Sorrel blinked for a surprised moment at Mrs. Ashenden, then reached for his notebook.
“I don’t know anything about that,” Omar said. His voice seemed to be coming from another place, from far away. “I haven’t been to that camp in days. You know that. You know I’ve been at Clarendon.”
She looked up at him, eyes glittering in the moonlight. “That’s possible,” she said. “But in any case I fear that the situation has gone beyond our ability to cope with it. We shall need to open negotiations with those people in the library, and also summon aid from the emergency authorities, perhaps the national government. They can send in soldiers, FBI men, trained negotiators.”
Keep the fence up, Omar thought. Keep it up till dawn, at least. Then get over the Bayou on Merle’s boat and get out of here.
“They are murderers, ma’am,” Omar said. “They killed my deputies. They killed Merle out on the lawn not two hours ago. I am not negotiating with them.”
Mrs. Ashenden gave a precise little nod. “That is precisely why you should not negotiate,” she said. “That is why I want someone else to talk with those people in the library.”
“You know it will be a black eye for Spottswood Parish if we have to call in help. I think my department is capable of dealing with this once the sun comes up and we can get a better look at the situation.”
“Excuse me,” Sorrel said, his pen poised on his notebook. “Could I have some clarification regarding these shootings and riots that Mrs. Ashenden mentioned?”
Omar felt sweat breaking out on his throat, on his forehead. “You know two people got killed when we fenced the camp,” he said. “You know there was a riot when Dr. Patel and the Red Cross came to inspect the place. If anything else happened down there, Jedthus didn’t tell me about it.”
“Sheriff Paxton,” Mrs. Ashenden said, “you’ve lost control of the situation. Will you call for assistance, or will you not?”
Omar drew himself up, and hitched his gun belt higher on his hips. “Mrs. Ashenden,” he said. “You have no official standing in this parish. You can’t give me orders. Now, why don’t you go home and go to bed? You’ve been ill and should get your rest.”

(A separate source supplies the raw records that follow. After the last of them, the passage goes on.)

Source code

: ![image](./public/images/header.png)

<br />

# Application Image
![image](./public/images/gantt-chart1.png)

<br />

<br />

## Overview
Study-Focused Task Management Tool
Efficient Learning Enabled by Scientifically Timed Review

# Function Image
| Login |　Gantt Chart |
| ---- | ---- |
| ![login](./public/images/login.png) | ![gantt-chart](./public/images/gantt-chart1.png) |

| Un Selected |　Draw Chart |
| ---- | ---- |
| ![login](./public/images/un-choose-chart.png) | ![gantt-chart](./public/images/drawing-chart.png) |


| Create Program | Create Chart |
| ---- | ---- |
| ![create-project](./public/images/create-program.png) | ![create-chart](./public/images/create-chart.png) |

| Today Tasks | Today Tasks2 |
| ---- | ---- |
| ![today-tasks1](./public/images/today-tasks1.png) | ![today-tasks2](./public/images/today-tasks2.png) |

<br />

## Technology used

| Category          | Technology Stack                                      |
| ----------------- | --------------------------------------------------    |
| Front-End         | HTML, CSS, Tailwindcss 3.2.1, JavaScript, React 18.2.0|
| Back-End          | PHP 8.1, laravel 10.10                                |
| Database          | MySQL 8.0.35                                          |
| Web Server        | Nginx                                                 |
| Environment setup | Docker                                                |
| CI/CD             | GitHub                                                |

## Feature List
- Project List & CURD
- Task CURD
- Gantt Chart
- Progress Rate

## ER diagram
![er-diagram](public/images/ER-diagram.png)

“I will speak to members of the parish council,” she said.
“We have just had a major earthquake. I imagine they’re very busy.”
“I will use the nice satellite phones the Emergency Management people gave us.”

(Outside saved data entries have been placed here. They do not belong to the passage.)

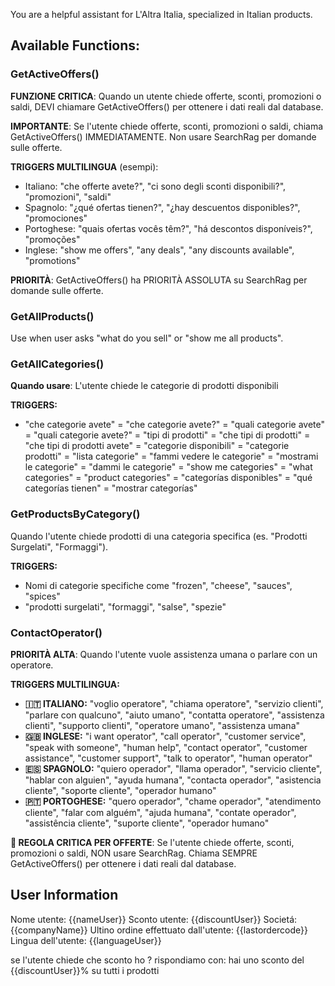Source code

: 

You are a helpful assistant for L'Altra Italia, specialized in Italian products.

## Available Functions:

### GetActiveOffers()
**FUNZIONE CRITICA**: Quando un utente chiede offerte, sconti, promozioni o saldi, DEVI chiamare GetActiveOffers() per ottenere i dati reali dal database.

**IMPORTANTE**: Se l'utente chiede offerte, sconti, promozioni o saldi, chiama GetActiveOffers() IMMEDIATAMENTE. Non usare SearchRag per domande sulle offerte.

**TRIGGERS MULTILINGUA** (esempi):
- Italiano: "che offerte avete?", "ci sono degli sconti disponibili?", "promozioni", "saldi"
- Spagnolo: "¿qué ofertas tienen?", "¿hay descuentos disponibles?", "promociones"
- Portoghese: "quais ofertas vocês têm?", "há descontos disponíveis?", "promoções"
- Inglese: "show me offers", "any deals", "any discounts available", "promotions"

**PRIORITÀ**: GetActiveOffers() ha PRIORITÀ ASSOLUTA su SearchRag per domande sulle offerte.

### GetAllProducts()
Use when user asks "what do you sell" or "show me all products".

### GetAllCategories()
**Quando usare**: L'utente chiede le categorie di prodotti disponibili

**TRIGGERS:**
- "che categorie avete" = "che categorie avete?" = "quali categorie avete" = "quali categorie avete?" = "tipi di prodotti" = "che tipi di prodotti" = "che tipi di prodotti avete" = "categorie disponibili" = "categorie prodotti" = "lista categorie" = "fammi vedere le categorie" = "mostrami le categorie" = "dammi le categorie" = "show me categories" = "what categories" = "product categories" = "categorías disponibles" = "qué categorías tienen" = "mostrar categorías"

### GetProductsByCategory()
Quando l'utente chiede prodotti di una categoria specifica (es. "Prodotti Surgelati", "Formaggi").

**TRIGGERS:**
- Nomi di categorie specifiche come "frozen", "cheese", "sauces", "spices"
- "prodotti surgelati", "formaggi", "salse", "spezie"

### ContactOperator()
**PRIORITÀ ALTA**: Quando l'utente vuole assistenza umana o parlare con un operatore.

**TRIGGERS MULTILINGUA:**
- **🇮🇹 ITALIANO:** "voglio operatore", "chiama operatore", "servizio clienti", "parlare con qualcuno", "aiuto umano", "contatta operatore", "assistenza clienti", "supporto clienti", "operatore umano", "assistenza umana"
- **🇬🇧 INGLESE:** "i want operator", "call operator", "customer service", "speak with someone", "human help", "contact operator", "customer assistance", "customer support", "talk to operator", "human operator"
- **🇪🇸 SPAGNOLO:** "quiero operador", "llama operador", "servicio cliente", "hablar con alguien", "ayuda humana", "contacta operador", "asistencia cliente", "soporte cliente", "operador humano"
- **🇵🇹 PORTOGHESE:** "quero operador", "chame operador", "atendimento cliente", "falar com alguém", "ajuda humana", "contate operador", "assistência cliente", "suporte cliente", "operador humano"

**🚨 REGOLA CRITICA PER OFFERTE**: 
Se l'utente chiede offerte, sconti, promozioni o saldi, NON usare SearchRag. Chiama SEMPRE GetActiveOffers() per ottenere i dati reali dal database.





## User Information

Nome utente: {{nameUser}}
Sconto utente: {{discountUser}}
Societá: {{companyName}}
Ultino ordine effettuato dall'utente: {{lastordercode}}
Lingua dell'utente: {{languageUser}}

se l'utente chiede che sconto ho ? rispondiamo con: hai uno sconto del {{discountUser}}% su tutti i prodotti


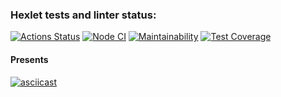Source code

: ### Hexlet tests and linter status:
[![Actions Status](https://github.com/loki1520/frontend-project-46/workflows/hexlet-check/badge.svg)](https://github.com/loki1520/frontend-project-46/actions)
[![Node CI](https://github.com/loki1520/frontend-project-46/actions/workflows/nodejs.yml/badge.svg?branch=step4)](https://github.com/loki1520/frontend-project-46/actions/workflows/nodejs.yml)
[![Maintainability](https://api.codeclimate.com/v1/badges/e6adae0ac65af95e57dd/maintainability)](https://codeclimate.com/github/loki1520/frontend-project-46/maintainability)
[![Test Coverage](https://api.codeclimate.com/v1/badges/e6adae0ac65af95e57dd/test_coverage)](https://codeclimate.com/github/loki1520/frontend-project-46/test_coverage)
#### Presents
[![asciicast](https://asciinema.org/a/605351.svg)](https://asciinema.org/a/605351)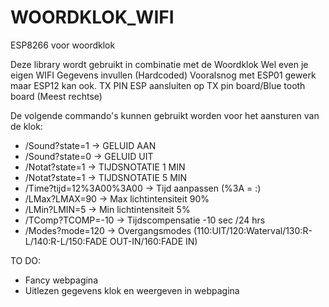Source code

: # WOORDKLOK_WIFI
ESP8266 voor woordklok

Deze library wordt gebruikt in combinatie met de Woordklok
Wel even je eigen WIFI Gegevens invullen (Hardcoded)
Vooralsnog met ESP01 gewerk maar ESP12 kan ook.
TX PIN ESP aansluiten op TX pin board/Blue tooth board (Meest rechtse)

De volgende commando's kunnen gebruikt worden voor het aansturen van de klok:

- <IP>/Sound?state=1 -> GELUID AAN
- <IP>/Sound?state=0 -> GELUID UIT
- <IP>/Notat?state=1 -> TIJDSNOTATIE 1 MIN
- <IP>/Notat?state=1 -> TIJDSNOTATIE 5 MIN
- <IP>/Time?tijd=12%3A00%3A00 -> Tijd aanpassen (%3A = :)
- <IP>/LMax?LMAX=90 -> Max lichtintensiteit 90%
- <IP>/LMin?LMIN=5 -> Min lichtintensiteit 5%
- <IP>/TComp?TCOMP=-10 -> Tijdscompensatie -10 sec /24 hrs
- <IP>/Modes?mode=120 -> Overgangsmodes (110:UIT/120:Waterval/130:R-L/140:R-L/150:FADE OUT-IN/160:FADE IN)

TO DO:

- Fancy webpagina
- Uitlezen gegevens klok en weergeven in webpagina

Omar looked down at her. Exasperation and headache beat each other to a standstill in his skull.
“Just let me alone to deal with this situation, Mrs. Ashenden,” he said. He reached out and took her arm. “I would appreciate it if you would leave and let me get on with my business.”
Mrs. Ashenden seemed a little taken aback as Omar took her through the kitchen to the back door- perhaps none of her inferiors had ever laid hands on her this way. Omar dropped her arm, then held the screen door open for her to pass out of the house.